__WORK REQUIRED__:
Lines containing the word "results" are the ones to copy from the records below.

***** THE DATA

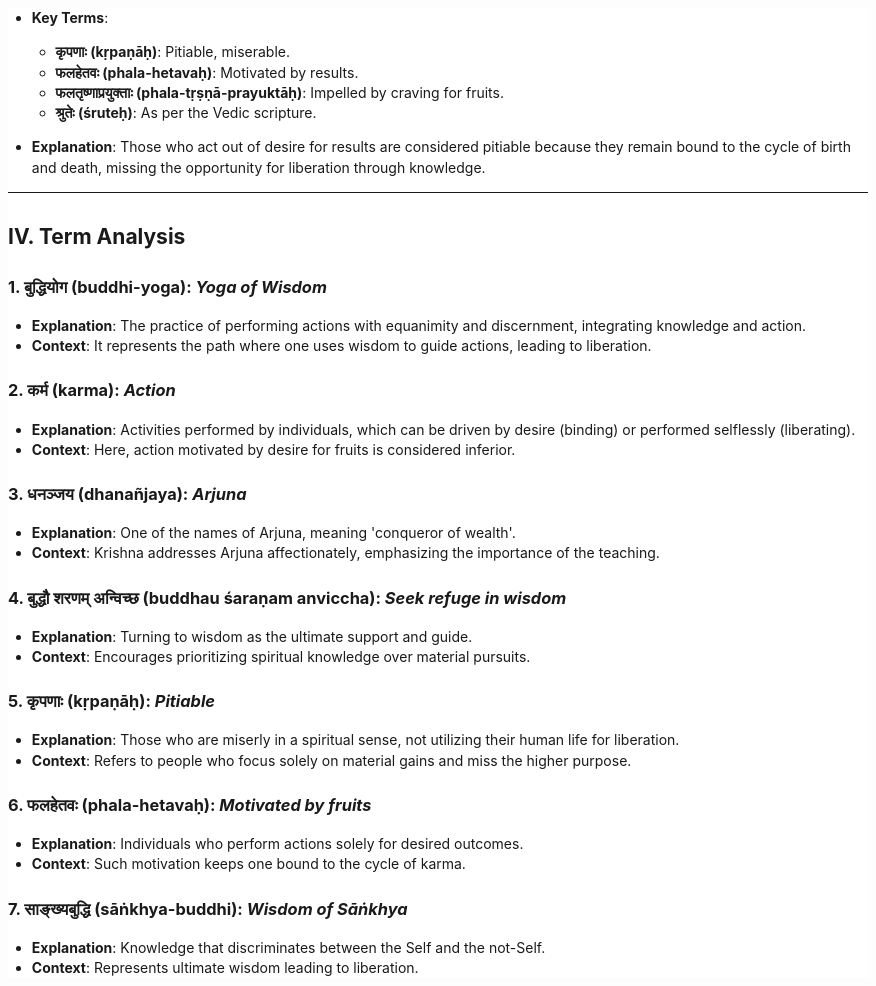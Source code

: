 - **Key Terms**:
  - **कृपणाः (kṛpaṇāḥ)**: Pitiable, miserable.
  - **फलहेतवः (phala-hetavaḥ)**: Motivated by results.
  - **फलतृष्णाप्रयुक्ताः (phala-tṛṣṇā-prayuktāḥ)**: Impelled by craving for fruits.
  - **श्रुतेः (śruteḥ)**: As per the Vedic scripture.

- **Explanation**: Those who act out of desire for results are considered pitiable because they remain bound to the cycle of birth and death, missing the opportunity for liberation through knowledge.

---

## **IV. Term Analysis**

### **1. बुद्धियोग (buddhi-yoga)**: *Yoga of Wisdom*

- **Explanation**: The practice of performing actions with equanimity and discernment, integrating knowledge and action.
- **Context**: It represents the path where one uses wisdom to guide actions, leading to liberation.

### **2. कर्म (karma)**: *Action*

- **Explanation**: Activities performed by individuals, which can be driven by desire (binding) or performed selflessly (liberating).
- **Context**: Here, action motivated by desire for fruits is considered inferior.

### **3. धनञ्जय (dhanañjaya)**: *Arjuna*

- **Explanation**: One of the names of Arjuna, meaning 'conqueror of wealth'.
- **Context**: Krishna addresses Arjuna affectionately, emphasizing the importance of the teaching.

### **4. बुद्धौ शरणम् अन्विच्छ (buddhau śaraṇam anviccha)**: *Seek refuge in wisdom*

- **Explanation**: Turning to wisdom as the ultimate support and guide.
- **Context**: Encourages prioritizing spiritual knowledge over material pursuits.

### **5. कृपणाः (kṛpaṇāḥ)**: *Pitiable*

- **Explanation**: Those who are miserly in a spiritual sense, not utilizing their human life for liberation.
- **Context**: Refers to people who focus solely on material gains and miss the higher purpose.

### **6. फलहेतवः (phala-hetavaḥ)**: *Motivated by fruits*

- **Explanation**: Individuals who perform actions solely for desired outcomes.
- **Context**: Such motivation keeps one bound to the cycle of karma.

### **7. साङ्ख्यबुद्धि (sāṅkhya-buddhi)**: *Wisdom of Sāṅkhya*

- **Explanation**: Knowledge that discriminates between the Self and the not-Self.
- **Context**: Represents ultimate wisdom leading to liberation.
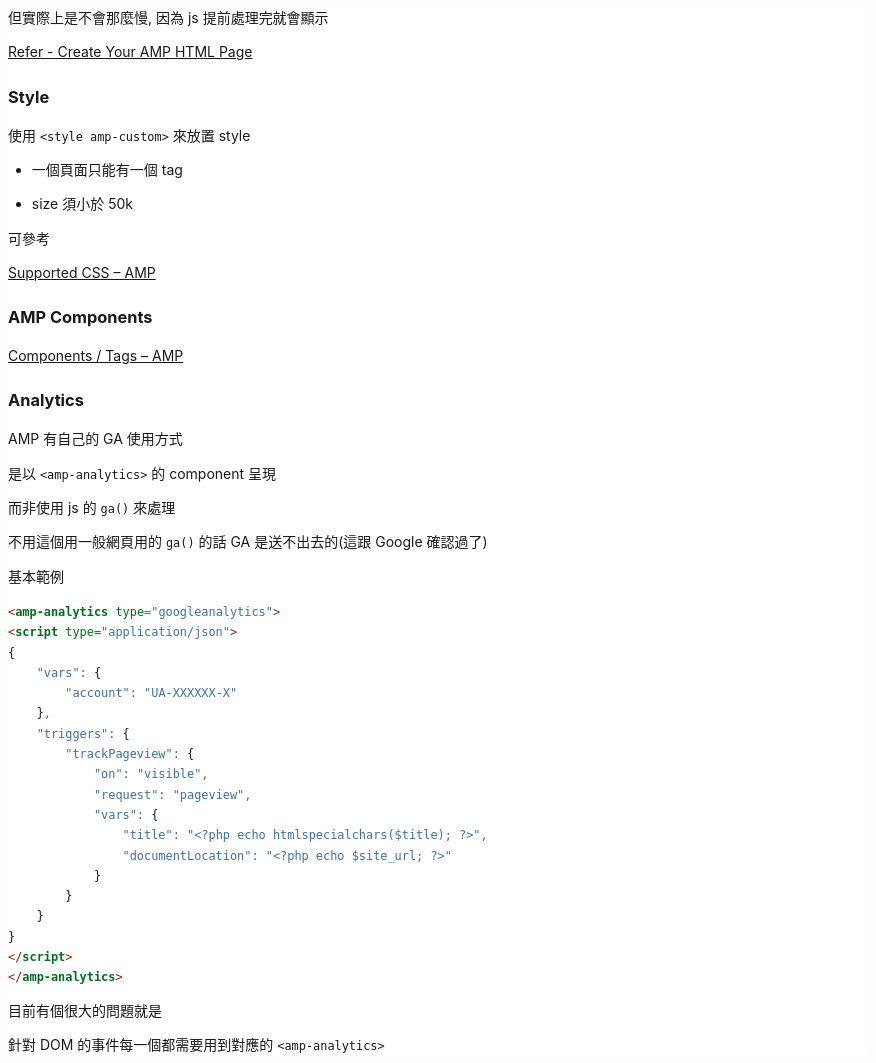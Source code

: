 但實際上是不會那麼慢, 因為 js 提前處理完就會顯示

[Refer - Create Your AMP HTML Page](https://www.ampproject.org/docs/tutorials/create/basic_markup)

### Style

使用 `<style amp-custom>` 來放置 style

* 一個頁面只能有一個 tag

* size 須小於 50k

可參考

[Supported CSS – AMP](https://www.ampproject.org/docs/guides/responsive/style_pages)

### AMP Components

[Components / Tags – AMP](https://www.ampproject.org/docs/reference/components)

### Analytics

AMP 有自己的 GA 使用方式

是以 `<amp-analytics>` 的 component 呈現

而非使用 js 的 `ga()` 來處理

不用這個用一般網頁用的 `ga()` 的話 GA 是送不出去的(這跟 Google 確認過了)

基本範例

```html
<amp-analytics type="googleanalytics">
<script type="application/json">
{
    "vars": {
        "account": "UA-XXXXXX-X"
    },
    "triggers": {
        "trackPageview": {
            "on": "visible",
            "request": "pageview",
            "vars": {
                "title": "<?php echo htmlspecialchars($title); ?>",
                "documentLocation": "<?php echo $site_url; ?>"
            }
        }
    }
}
</script>
</amp-analytics>
```

目前有個很大的問題就是

針對 DOM 的事件每一個都需要用到對應的 `<amp-analytics>`
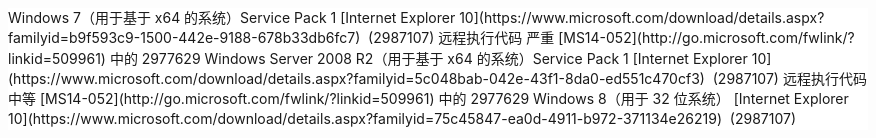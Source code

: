 </td>
</tr>
<tr>
<td style="border:1px solid black;">
Windows 7（用于基于 x64 的系统）Service Pack 1

</td>
<td style="border:1px solid black;">
[Internet Explorer 10](https://www.microsoft.com/download/details.aspx?familyid=b9f593c9-1500-442e-9188-678b33db6fc7)   
(2987107)

</td>
<td style="border:1px solid black;">
远程执行代码

</td>
<td style="border:1px solid black;">
严重

</td>
<td style="border:1px solid black;">
[MS14-052](http://go.microsoft.com/fwlink/?linkid=509961) 中的 2977629

</td>
</tr>
<tr>
<td style="border:1px solid black;">
Windows Server 2008 R2（用于基于 x64 的系统）Service Pack 1

</td>
<td style="border:1px solid black;">
[Internet Explorer 10](https://www.microsoft.com/download/details.aspx?familyid=5c048bab-042e-43f1-8da0-ed551c470cf3)   
(2987107)

</td>
<td style="border:1px solid black;">
远程执行代码

</td>
<td style="border:1px solid black;">
中等

</td>
<td style="border:1px solid black;">
[MS14-052](http://go.microsoft.com/fwlink/?linkid=509961) 中的 2977629

</td>
</tr>
<tr>
<td style="border:1px solid black;">
Windows 8（用于 32 位系统）

</td>
<td style="border:1px solid black;">
[Internet Explorer 10](https://www.microsoft.com/download/details.aspx?familyid=75c45847-ea0d-4911-b972-371134e26219)   
(2987107)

**********

__REPLY TO THE TASK__:
  - **फलहेतवः (phala-hetavaḥ)**: Motivated by results.
- **Explanation**: Those who act out of desire for results are considered pitiable because they remain bound to the cycle of birth and death, missing the opportunity for liberation through knowledge.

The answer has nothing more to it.